The contest rules have not been released, so I’m unclear whether entries must be right about all 68 teams or only the 64 bracketed teams. I’m also uncertain how Quicken Loans will select the Top 20 entries, the ones who came close to getting it right, each of whom will earn $100,000. Presumably, each of those 20 individuals (or pools) will have picked the correct Final Four teams but will have miscalled one or more games along the way. How then will ties be broken? Will it be based on the person who picked the most overall game winners and the Finals winner?
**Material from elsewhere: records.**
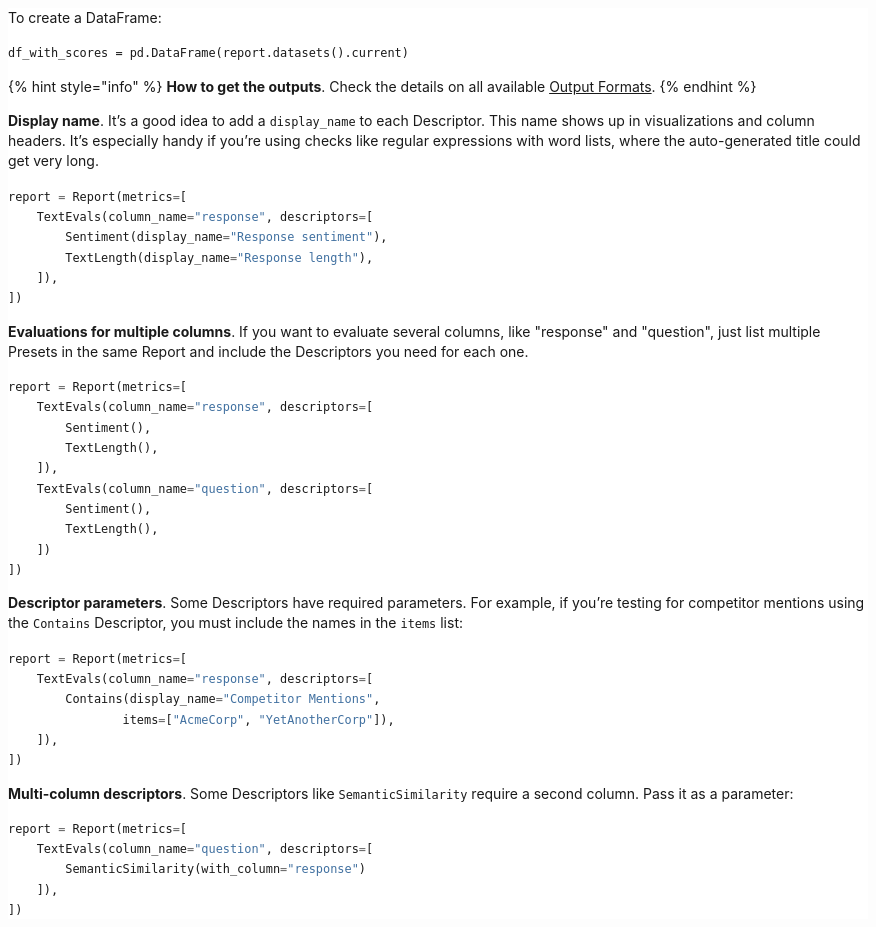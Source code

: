 To create a DataFrame:

```
df_with_scores = pd.DataFrame(report.datasets().current)
```

{% hint style="info" %} 
**How to get the outputs**. Check the details on all available [Output Formats](output_formats.md).
{% endhint %}

**Display name**. It’s a good idea to add a `display_name` to each Descriptor. This name shows up in visualizations and column headers. It’s especially handy if you’re using checks like regular expressions with word lists, where the auto-generated title could get very long.

```python
report = Report(metrics=[
    TextEvals(column_name="response", descriptors=[
        Sentiment(display_name="Response sentiment"),
        TextLength(display_name="Response length"),
    ]),
])
```

**Evaluations for multiple columns**. If you want to evaluate several columns, like "response" and "question", just list multiple Presets in the same Report and include the Descriptors you need for each one.

```python
report = Report(metrics=[
    TextEvals(column_name="response", descriptors=[
        Sentiment(),
        TextLength(),
    ]),
    TextEvals(column_name="question", descriptors=[
        Sentiment(),
        TextLength(),
    ])
])
```

**Descriptor parameters**. Some Descriptors have required parameters. For example, if you’re testing for competitor mentions using the `Contains` Descriptor, you must include the names in the `items` list:

```python
report = Report(metrics=[
    TextEvals(column_name="response", descriptors=[
        Contains(display_name="Competitor Mentions", 
                items=["AcmeCorp", "YetAnotherCorp"]),
    ]),
])
```

**Multi-column descriptors**. Some Descriptors like `SemanticSimilarity` require a second column. Pass it as a parameter:

```python
report = Report(metrics=[
    TextEvals(column_name="question", descriptors=[
        SemanticSimilarity(with_column="response")
    ]),
])
```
It’s called March Madness for a reason, even if the Final Four games will be played on April 5 and 7, this year at the AT&T Stadium in Dallas this year. Powerhouse schools occasionally fall to small-school over-achievers. It isn’t an NCAA championship without at least one dark horse school making a heart-breaking run at the trophy. Upsets are what make the bracket ritual so much much fun and so frustrating.
Unlike state-run lotteries, Quicken Loans will reduce its risk by limiting entries (one per household) to the first 10 million people to send in their brackets. You can click on the link to the company’s Facebook page to read more details, but basically the contest rules and terms won’t be fully released until March 3. The entry period is set to last until March 19, but it wouldn’t surprise me if the company’s servers crash in the first hours on March 3, with the 10 million limit being hit in a few days.
How Quicken Loans will manage this mayhem is hard to predict, but with 162,000 Likes on a recently-launched Facebook page, it already can declare the contest a success, given that it was meant all along as a marketing ploy, a pseudo-contest of sorts designed to produce no winner. Even the $1 billion prize is just a mirage. Contestants who pick the cash option will vie for a $500 million payday, half the advertised winning sum, or they can select to receive $25 million each year for 40 years. Warren Buffett didn’t become the fourth richest man in the world, according to Forbes, by making bad bets. The rest of us will just have hope that this one time he is wrong.